**DESCRIPTION OF THE TASK:** Where the data below begins, start retyping exactly, and end on the line with "- React Router DOM", which is included; no picture goes in.

*** DATA IN THIS EXERCISE Section Begins ***

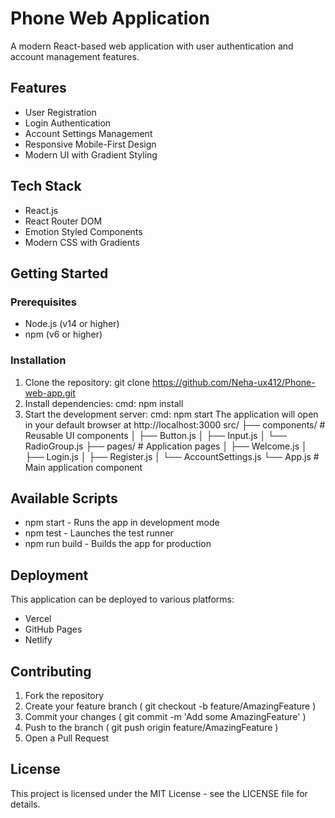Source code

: # Phone Web Application

A modern React-based web application with user authentication and account management features.

## Features

- User Registration
- Login Authentication
- Account Settings Management
- Responsive Mobile-First Design
- Modern UI with Gradient Styling

## Tech Stack

- React.js
- React Router DOM
- Emotion Styled Components
- Modern CSS with Gradients

## Getting Started

### Prerequisites

- Node.js (v14 or higher)
- npm (v6 or higher)

### Installation

1. Clone the repository:
git clone https://github.com/Neha-ux412/Phone-web-app.git
2. Install dependencies:
cmd: npm install
3. Start the development server:
cmd: npm start
The application will open in your default browser at http://localhost:3000
src/
  ├── components/     # Reusable UI components
  │   ├── Button.js
  │   ├── Input.js
  │   └── RadioGroup.js
  ├── pages/          # Application pages
  │   ├── Welcome.js
  │   ├── Login.js
  │   ├── Register.js
  │   └── AccountSettings.js
  └── App.js         # Main application component
## Available Scripts
- npm start - Runs the app in development mode
- npm test - Launches the test runner
- npm run build - Builds the app for production
## Deployment
This application can be deployed to various platforms:

- Vercel
- GitHub Pages
- Netlify
## Contributing
1. Fork the repository
2. Create your feature branch ( git checkout -b feature/AmazingFeature )
3. Commit your changes ( git commit -m 'Add some AmazingFeature' )
4. Push to the branch ( git push origin feature/AmazingFeature )
5. Open a Pull Request
## License
This project is licensed under the MIT License - see the LICENSE file for details.
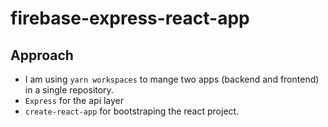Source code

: # firebase-express-react-app

## Approach

* I am using `yarn workspaces` to mange two apps (backend and frontend) in a single repository.
* `Express` for the api layer
* `create-react-app` for bootstraping the react project.
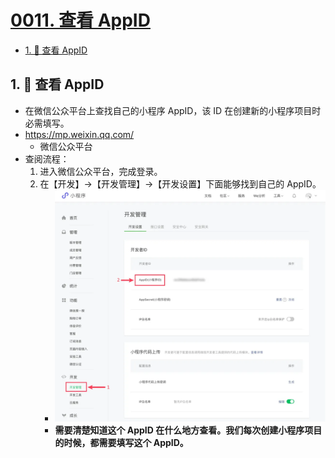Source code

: # [0011. 查看 AppID](https://github.com/Tdahuyou/TNotes.miniprogram/tree/main/notes/0011.%20%E6%9F%A5%E7%9C%8B%20AppID)

<!-- region:toc -->
- [1. 📒 查看 AppID](#1--查看-appid)
<!-- endregion:toc -->

## 1. 📒 查看 AppID

- 在微信公众平台上查找自己的小程序 AppID，该 ID 在创建新的小程序项目时必需填写。
- https://mp.weixin.qq.com/
  - 微信公众平台
- 查阅流程：
  1. 进入微信公众平台，完成登录。
  2. 在【开发】->【开发管理】->【开发设置】下面能够找到自己的 AppID。
     - ![](assets/2024-10-23-13-38-11.png)
     - **需要清楚知道这个 AppID 在什么地方查看。我们每次创建小程序项目的时候，都需要填写这个 AppID。**

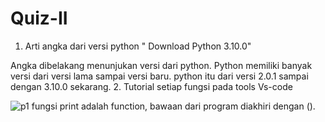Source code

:# Quiz-II
1. Arti angka dari versi python " Download Python 3.10.0"

  Angka dibelakang menunjukan versi dari python. Python memiliki banyak versi dari versi lama sampai versi baru. python itu dari versi 2.0.1 sampai dengan 3.10.0 sekarang.
2. Tutorial setiap fungsi pada tools Vs-code
  
  ![p1](https://user-images.githubusercontent.com/92987122/138589400-14897e9a-d030-4079-b93d-4942991d76fe.png)
  fungsi print adalah function, bawaan dari program diakhiri dengan ().
  
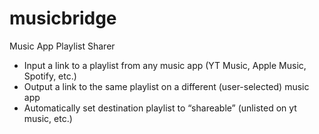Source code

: # musicbridge
Music App Playlist Sharer

- Input a link to a playlist from any music app (YT Music, Apple Music, Spotify, etc.)
- Output a link to the same playlist on a different (user-selected) music app
- Automatically set destination playlist to “shareable” (unlisted on yt music, etc.)
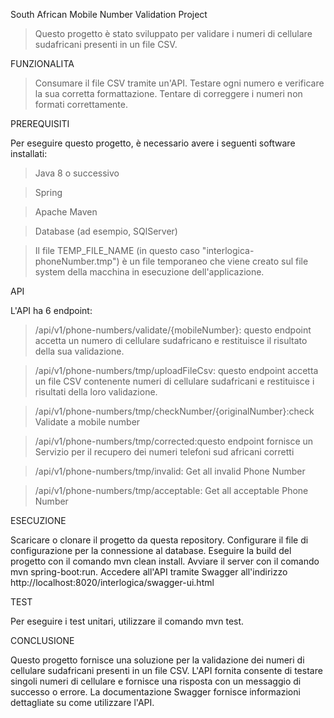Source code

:South African Mobile Number Validation Project
>Questo progetto è stato sviluppato per validare i numeri di cellulare sudafricani presenti in un file CSV.

FUNZIONALITA

>Consumare il file CSV tramite un'API.
>Testare ogni numero e verificare la sua corretta formattazione.
>Tentare di correggere i numeri non formati correttamente.


PREREQUISITI

Per eseguire questo progetto, è necessario avere i seguenti software installati:

>Java 8 o successivo

>Spring

>Apache Maven

>Database (ad esempio, SQlServer)

>Il file TEMP_FILE_NAME (in questo caso "interlogica-phoneNumber.tmp") è un file temporaneo che viene creato sul file system della macchina in esecuzione dell'applicazione.

API

L'API ha 6 endpoint:

>/api/v1/phone-numbers/validate/{mobileNumber}: questo endpoint accetta un numero di cellulare sudafricano e restituisce il risultato della sua validazione.

>/api/v1/phone-numbers/tmp/uploadFileCsv: questo endpoint accetta un file CSV contenente numeri di cellulare sudafricani e restituisce i risultati della loro validazione.

>/api/v1/phone-numbers/tmp/checkNumber/{originalNumber}:check Validate a mobile number

>/api/v1/phone-numbers/tmp/corrected:questo endpoint fornisce un Servizio per il recupero dei numeri telefoni sud africani corretti

> /api/v1/phone-numbers/tmp/invalid: Get all invalid Phone Number

> /api/v1/phone-numbers/tmp/acceptable: Get all acceptable Phone Number


ESECUZIONE

Scaricare o clonare il progetto da questa repository.
Configurare il file di configurazione per la connessione al database.
Eseguire la build del progetto con il comando mvn clean install.
Avviare il server con il comando mvn spring-boot:run.
Accedere all'API tramite Swagger all'indirizzo http://localhost:8020/interlogica/swagger-ui.html

TEST

Per eseguire i test unitari, utilizzare il comando mvn test.

CONCLUSIONE

Questo progetto fornisce una soluzione per la validazione dei numeri di cellulare sudafricani presenti in un file CSV.
L'API fornita consente di testare singoli numeri di cellulare e fornisce una risposta con un messaggio di successo o errore.
La documentazione Swagger fornisce informazioni dettagliate su come utilizzare l'API.

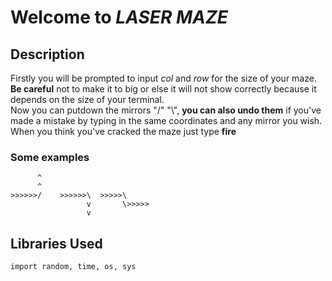 # Welcome to **_LASER MAZE_**


## Description 

Firstly you will be prompted to input _col_ and _row_ for the size of your maze. **Be careful** not to make it to big or else it will not 
show correctly because it depends on the size of your terminal.  
Now you can putdown the mirrors "/" "\\", **you can also undo them** if you've made a mistake by typing in the same coordinates and any mirror you wish.  
When you think you've cracked the maze just type **fire**


### Some examples
          ^
          ^
    >>>>>>/    >>>>>>\  >>>>>\
                     v       \>>>>>
                     v

## Libraries Used

`import random, time, os, sys`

*** DATA IN THIS EXERCISE Section Ends ***

**SOLUTION FOR THIS TASK:**
Source code

: # Phone Web Application

A modern React-based web application with user authentication and account management features.

## Features

- User Registration
- Login Authentication
- Account Settings Management
- Responsive Mobile-First Design
- Modern UI with Gradient Styling

## Tech Stack

- React.js
- React Router DOM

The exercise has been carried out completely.